• [ENTRIES SUPPLIED]:
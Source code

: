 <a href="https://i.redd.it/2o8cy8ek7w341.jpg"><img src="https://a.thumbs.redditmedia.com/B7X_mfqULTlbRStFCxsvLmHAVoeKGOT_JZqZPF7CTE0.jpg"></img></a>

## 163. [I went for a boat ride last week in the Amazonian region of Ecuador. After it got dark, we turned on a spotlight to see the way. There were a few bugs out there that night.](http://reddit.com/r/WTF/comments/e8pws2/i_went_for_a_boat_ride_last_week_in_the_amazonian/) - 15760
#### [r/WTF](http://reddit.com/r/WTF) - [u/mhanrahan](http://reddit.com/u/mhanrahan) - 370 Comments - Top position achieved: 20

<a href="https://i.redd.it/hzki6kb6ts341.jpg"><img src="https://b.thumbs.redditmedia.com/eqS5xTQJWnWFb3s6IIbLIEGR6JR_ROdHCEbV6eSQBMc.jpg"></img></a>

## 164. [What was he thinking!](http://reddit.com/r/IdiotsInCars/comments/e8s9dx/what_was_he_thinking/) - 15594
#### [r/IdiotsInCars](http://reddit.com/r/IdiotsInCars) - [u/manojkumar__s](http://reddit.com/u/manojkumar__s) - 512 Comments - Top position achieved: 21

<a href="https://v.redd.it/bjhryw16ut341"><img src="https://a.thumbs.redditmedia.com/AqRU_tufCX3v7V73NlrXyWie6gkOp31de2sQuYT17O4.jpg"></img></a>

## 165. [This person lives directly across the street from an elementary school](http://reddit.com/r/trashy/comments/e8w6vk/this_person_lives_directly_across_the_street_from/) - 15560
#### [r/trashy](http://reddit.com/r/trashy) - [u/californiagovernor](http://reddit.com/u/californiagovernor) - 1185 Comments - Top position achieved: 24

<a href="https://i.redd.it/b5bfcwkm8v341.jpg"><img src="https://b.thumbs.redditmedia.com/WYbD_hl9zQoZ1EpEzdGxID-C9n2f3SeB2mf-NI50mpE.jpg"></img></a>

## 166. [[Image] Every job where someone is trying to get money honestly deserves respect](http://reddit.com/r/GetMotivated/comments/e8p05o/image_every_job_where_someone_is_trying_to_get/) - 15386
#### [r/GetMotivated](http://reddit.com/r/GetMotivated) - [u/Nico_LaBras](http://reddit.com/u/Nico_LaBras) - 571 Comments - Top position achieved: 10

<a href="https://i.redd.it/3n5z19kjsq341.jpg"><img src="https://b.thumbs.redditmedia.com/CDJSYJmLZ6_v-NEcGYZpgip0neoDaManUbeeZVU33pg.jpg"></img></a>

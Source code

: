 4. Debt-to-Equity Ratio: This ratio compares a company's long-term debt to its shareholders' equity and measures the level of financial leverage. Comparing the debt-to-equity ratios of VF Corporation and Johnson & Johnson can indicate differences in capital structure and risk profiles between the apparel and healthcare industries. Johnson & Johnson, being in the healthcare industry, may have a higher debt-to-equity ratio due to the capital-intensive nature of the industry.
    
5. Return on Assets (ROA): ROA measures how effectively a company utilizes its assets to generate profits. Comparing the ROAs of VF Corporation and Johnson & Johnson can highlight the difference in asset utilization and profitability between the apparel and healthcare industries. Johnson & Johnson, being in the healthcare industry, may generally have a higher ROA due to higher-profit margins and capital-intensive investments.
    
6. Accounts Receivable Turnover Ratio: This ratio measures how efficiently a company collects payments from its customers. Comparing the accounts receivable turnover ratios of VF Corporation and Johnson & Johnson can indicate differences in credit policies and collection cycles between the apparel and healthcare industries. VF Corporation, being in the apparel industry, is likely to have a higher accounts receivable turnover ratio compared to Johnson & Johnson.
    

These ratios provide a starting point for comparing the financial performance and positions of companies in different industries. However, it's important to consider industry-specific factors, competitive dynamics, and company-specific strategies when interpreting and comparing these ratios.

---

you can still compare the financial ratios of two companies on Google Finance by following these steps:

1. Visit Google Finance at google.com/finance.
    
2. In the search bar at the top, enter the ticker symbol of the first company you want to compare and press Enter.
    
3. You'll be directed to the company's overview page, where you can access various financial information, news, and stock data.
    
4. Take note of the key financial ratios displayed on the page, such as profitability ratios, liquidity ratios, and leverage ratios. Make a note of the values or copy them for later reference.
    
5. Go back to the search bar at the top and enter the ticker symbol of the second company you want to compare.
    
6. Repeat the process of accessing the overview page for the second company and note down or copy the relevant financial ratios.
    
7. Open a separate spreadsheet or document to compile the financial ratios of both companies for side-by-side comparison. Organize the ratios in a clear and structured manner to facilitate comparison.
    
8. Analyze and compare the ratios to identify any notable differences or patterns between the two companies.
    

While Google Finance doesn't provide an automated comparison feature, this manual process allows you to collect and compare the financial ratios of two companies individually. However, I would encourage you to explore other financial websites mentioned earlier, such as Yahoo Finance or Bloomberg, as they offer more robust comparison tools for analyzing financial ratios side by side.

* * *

• [THE PROBLEM]:
Every line of the records containing the word "Finance" must appear in the answer.

• [ANSWER TO THIS PROBLEM]:
you can still compare the financial ratios of two companies on Google Finance by following these steps:
1. Visit Google Finance at google.com/finance.
While Google Finance doesn't provide an automated comparison feature, this manual process allows you to collect and compare the financial ratios of two companies individually. However, I would encourage you to explore other financial websites mentioned earlier, such as Yahoo Finance or Bloomberg, as they offer more robust comparison tools for analyzing financial ratios side by side.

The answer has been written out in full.